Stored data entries
■ ■ ■ ■ ■ ■ ■
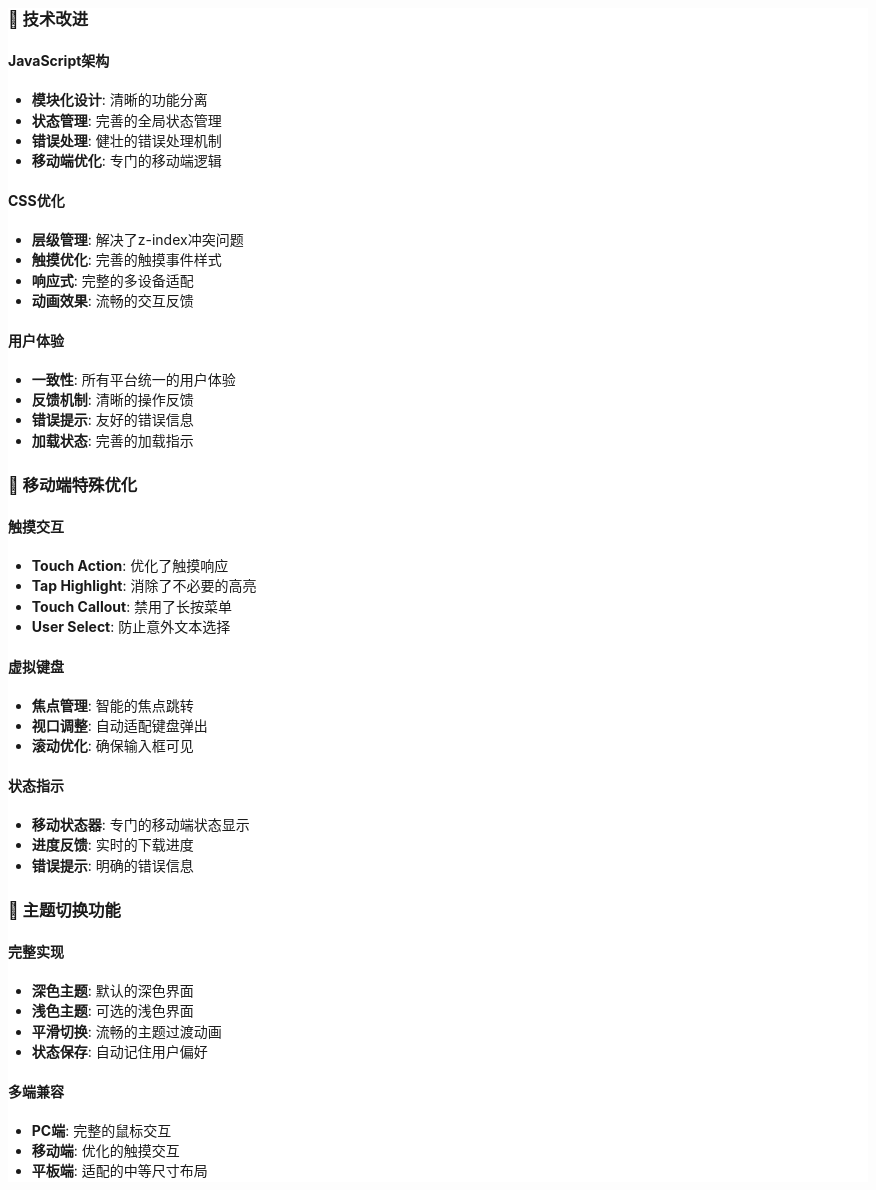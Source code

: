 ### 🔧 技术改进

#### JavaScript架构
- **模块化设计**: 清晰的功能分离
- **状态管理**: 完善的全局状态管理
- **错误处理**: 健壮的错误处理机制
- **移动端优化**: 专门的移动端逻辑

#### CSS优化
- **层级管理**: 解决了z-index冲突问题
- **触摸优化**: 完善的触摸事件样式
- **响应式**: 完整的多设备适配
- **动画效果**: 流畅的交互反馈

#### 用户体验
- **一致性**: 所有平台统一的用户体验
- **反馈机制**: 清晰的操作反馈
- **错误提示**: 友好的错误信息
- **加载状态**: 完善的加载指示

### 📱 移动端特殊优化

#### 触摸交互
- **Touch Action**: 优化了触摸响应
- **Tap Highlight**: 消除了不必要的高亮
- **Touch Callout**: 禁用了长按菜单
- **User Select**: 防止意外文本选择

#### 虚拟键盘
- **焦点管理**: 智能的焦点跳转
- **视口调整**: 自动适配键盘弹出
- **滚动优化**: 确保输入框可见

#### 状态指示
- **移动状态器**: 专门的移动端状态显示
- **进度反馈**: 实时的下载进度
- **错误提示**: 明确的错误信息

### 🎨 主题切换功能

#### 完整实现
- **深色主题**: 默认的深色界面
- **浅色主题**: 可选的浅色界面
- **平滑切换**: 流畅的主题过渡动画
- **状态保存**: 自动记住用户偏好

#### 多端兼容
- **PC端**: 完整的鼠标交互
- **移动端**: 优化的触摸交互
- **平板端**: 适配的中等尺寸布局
■ ■ ■ ■ ■ ■ ■
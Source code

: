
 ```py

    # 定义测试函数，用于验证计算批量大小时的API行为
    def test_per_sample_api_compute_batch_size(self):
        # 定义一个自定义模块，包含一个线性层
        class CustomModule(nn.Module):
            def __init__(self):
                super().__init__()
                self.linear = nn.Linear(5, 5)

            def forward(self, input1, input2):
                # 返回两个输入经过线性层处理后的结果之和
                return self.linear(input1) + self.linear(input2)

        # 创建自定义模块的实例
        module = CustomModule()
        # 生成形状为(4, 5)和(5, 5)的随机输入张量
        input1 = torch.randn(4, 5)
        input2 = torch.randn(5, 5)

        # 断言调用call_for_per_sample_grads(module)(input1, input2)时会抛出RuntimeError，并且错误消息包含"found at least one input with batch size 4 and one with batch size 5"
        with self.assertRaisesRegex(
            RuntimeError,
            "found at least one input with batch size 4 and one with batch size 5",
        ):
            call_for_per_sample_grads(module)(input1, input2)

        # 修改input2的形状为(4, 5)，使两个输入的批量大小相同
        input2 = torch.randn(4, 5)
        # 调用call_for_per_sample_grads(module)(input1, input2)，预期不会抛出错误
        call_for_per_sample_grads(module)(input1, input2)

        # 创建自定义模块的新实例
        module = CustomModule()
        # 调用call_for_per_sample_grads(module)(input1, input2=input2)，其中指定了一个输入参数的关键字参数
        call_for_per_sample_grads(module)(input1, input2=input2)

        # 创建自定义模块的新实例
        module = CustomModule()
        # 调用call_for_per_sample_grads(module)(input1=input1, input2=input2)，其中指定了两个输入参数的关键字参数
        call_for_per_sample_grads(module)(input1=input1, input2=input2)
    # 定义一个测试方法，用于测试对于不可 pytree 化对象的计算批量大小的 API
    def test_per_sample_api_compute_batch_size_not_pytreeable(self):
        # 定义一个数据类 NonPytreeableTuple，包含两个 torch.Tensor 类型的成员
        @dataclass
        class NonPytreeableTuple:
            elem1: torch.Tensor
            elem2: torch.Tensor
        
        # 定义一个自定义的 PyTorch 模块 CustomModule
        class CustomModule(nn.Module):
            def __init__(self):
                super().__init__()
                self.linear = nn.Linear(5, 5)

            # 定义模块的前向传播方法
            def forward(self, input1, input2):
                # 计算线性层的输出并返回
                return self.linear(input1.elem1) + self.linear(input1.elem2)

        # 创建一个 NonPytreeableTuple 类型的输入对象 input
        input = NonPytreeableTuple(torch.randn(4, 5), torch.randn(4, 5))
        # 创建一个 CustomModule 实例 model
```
■ ■ ■ ■ ■ ■ ■
(Assignment) Give solely the number of lines in the data that contain the string "least".

(Result) 2